Dataset records:
┄┄┄┄┄┄┄┄┄┄┄┄┄┄┄┄┄┄┄┄

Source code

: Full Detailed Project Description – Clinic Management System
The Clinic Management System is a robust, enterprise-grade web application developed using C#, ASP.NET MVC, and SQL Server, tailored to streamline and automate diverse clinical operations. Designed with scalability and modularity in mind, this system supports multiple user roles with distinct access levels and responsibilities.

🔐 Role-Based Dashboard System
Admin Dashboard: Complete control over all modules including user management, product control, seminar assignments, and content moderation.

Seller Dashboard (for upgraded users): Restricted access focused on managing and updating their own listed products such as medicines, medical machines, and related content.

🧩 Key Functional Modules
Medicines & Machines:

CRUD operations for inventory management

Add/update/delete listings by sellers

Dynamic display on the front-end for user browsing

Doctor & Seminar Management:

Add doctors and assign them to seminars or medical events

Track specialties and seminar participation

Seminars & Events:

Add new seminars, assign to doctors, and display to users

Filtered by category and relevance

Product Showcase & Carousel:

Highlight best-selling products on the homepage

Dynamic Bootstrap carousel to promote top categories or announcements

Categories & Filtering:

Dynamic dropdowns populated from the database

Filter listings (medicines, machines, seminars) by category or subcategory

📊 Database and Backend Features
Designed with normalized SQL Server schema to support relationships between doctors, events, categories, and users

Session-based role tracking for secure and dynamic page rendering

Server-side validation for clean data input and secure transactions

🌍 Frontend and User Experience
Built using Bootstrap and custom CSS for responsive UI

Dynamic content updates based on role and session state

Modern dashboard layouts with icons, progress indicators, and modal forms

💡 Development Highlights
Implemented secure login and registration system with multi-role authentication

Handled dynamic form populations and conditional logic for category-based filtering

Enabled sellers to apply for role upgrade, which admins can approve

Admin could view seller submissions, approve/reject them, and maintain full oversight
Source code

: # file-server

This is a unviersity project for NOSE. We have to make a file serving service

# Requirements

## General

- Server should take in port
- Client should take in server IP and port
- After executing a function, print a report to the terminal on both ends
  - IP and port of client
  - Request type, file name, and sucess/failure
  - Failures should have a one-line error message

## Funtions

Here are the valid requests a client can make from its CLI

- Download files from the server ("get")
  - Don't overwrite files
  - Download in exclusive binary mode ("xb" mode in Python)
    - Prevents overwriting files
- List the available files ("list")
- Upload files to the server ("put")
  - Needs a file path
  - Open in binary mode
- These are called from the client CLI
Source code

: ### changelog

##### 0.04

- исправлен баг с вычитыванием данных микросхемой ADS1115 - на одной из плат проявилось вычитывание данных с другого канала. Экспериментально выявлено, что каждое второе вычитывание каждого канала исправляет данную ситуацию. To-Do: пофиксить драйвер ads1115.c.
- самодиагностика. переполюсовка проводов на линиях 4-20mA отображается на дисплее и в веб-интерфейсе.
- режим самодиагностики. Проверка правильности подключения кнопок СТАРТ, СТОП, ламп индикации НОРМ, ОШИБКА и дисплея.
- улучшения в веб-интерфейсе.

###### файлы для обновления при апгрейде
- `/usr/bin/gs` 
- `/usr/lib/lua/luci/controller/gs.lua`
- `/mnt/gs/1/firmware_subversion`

┄┄┄┄┄┄┄┄┄┄┄┄┄┄┄┄┄┄┄┄

*ABOUT THIS EXERCISE:*
Copy every line of the records above that holds the word "doctors".

*ANSWER TO THIS EXERCISE:*
Add doctors and assign them to seminars or medical events
Add new seminars, assign to doctors, and display to users
Designed with normalized SQL Server schema to support relationships between doctors, events, categories, and users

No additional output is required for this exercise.